Delicatessen [10] - Gli tsunami portatili della scuola pubblica italiana

30 dicembre 2004 Costume e società
Delicatessen [10] - Gli tsunami portatili della scuola pubblica italiana

Mi rendo conto che in tempi come questi, in tempo di devastanti tsunami, parlare dell’allagamento di una scuola possa far sorridere. Eppure l’acqua piena di liquami che invade ad ogni pioggia un po’ più forte la Sezione staccata di Quartu del Liceo Artistico cagliaritano è - a suo modo - simbolo di una catastrofe epocale, quella della nostra scuola pubblica che ha poi - nello specifico - una sua terribilità: l’onda maleodorante che allaga le aule di Quartu, non fa morti né feriti, ma torna poi con inintermessa puntualità ad ogni pioggia, come la goccia che ostinata scava la roccia e tortura il condannato. Fino ad uccidere ogni credibilità per la scuola di un supposto paese civile ed avanzato. Hanno scritto al nostro giornale, i ragazzi di Quartu, ci hanno spiegato di come da anni siano costretti a far scuola in una palazzina nata per ospitare appartamenti, riattata alla bell’e meglio e trasformata - per puro miracolo amministrativo - nella sede di un Liceo Artistico. Ora, per strana sorte, io insegno proprio in un Artistico e so bene cosa intendono i ragazzi quando lamentano la mancanza di spazio e di luce. Come si fa a chiedere a qualcuno di imparare a disegnare, a modellare, a scolpire al buio, in stanze dove non ci sia agio di muoversi, in cui la testa di uno copre spietatamente all’altro il modello da copiare? Non è possibile. Punto. Se poi a questo aggiungiamo la necessità di portare in salvo spesso e volentieri chiappe e narici dallo tsunami portatile di urina e cacche spaiate che gli invade l’aula, comprendiamo bene perché per questi ragazzi andar via di là sia vitale e come restino basiti se a qualcuno viene in mente una qualsiasi ragione per negar loro gli spazi disabitati di una scuola elementare.

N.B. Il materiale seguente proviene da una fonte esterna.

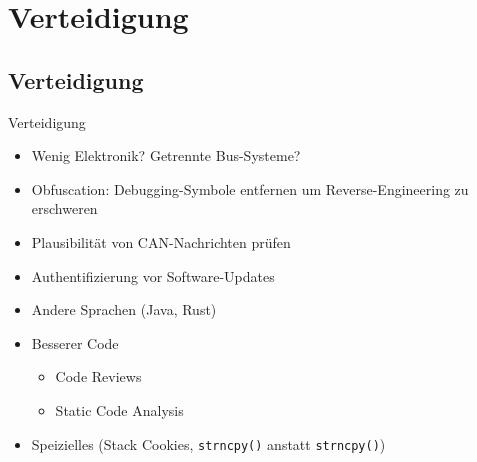\section{Verteidigung}

\subsection{Verteidigung}

\begin{frame}[fragile]{Verteidigung}
    \begin{itemize}[<+->]
        \item Wenig Elektronik? Getrennte Bus-Systeme?
        \item Obfuscation: Debugging-Symbole entfernen um Reverse-Engineering
              zu erschweren
        \item Plausibilität von CAN-Nachrichten prüfen
        \item Authentifizierung vor Software-Updates
        \item Andere Sprachen (Java, Rust)
        \item Besserer Code
        \begin{itemize}
            \item Code Reviews
            \item Static Code Analysis
        \end{itemize}
        \item Speizielles (Stack Cookies, \verb+strncpy()+ anstatt \verb+strncpy()+)
    \end{itemize}
\end{frame}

La lettera dei ragazzi mi è venuta in mente l’altra sera, guardando alla Tv un servizio sui nostri soldati bloccati a far nulla a Nassirya, mentre, a detta del suo successore iracheno, l’eroica Signora Contini si dedicava alla finanza allegra. Quanti licei artistici avremmo costruito con i soldi impiegati a Nassirya, quanti ospedali, quante scuole elementari, quante ludoteche? Che volete farci, trovo tutto questo scandaloso, almeno quanto le dichiarazioni dei paesi ’civilizzati’, che, dopo aver costretto alla fame tante nazioni del Sud Est asiatico, ora, contando i turisti morti, si lamentano dell’inesistenza di un sistema di prevenzione dei disastri. Il rischio di uno è il rischio di tutti, come la scuola di uno è la scuola di tutti.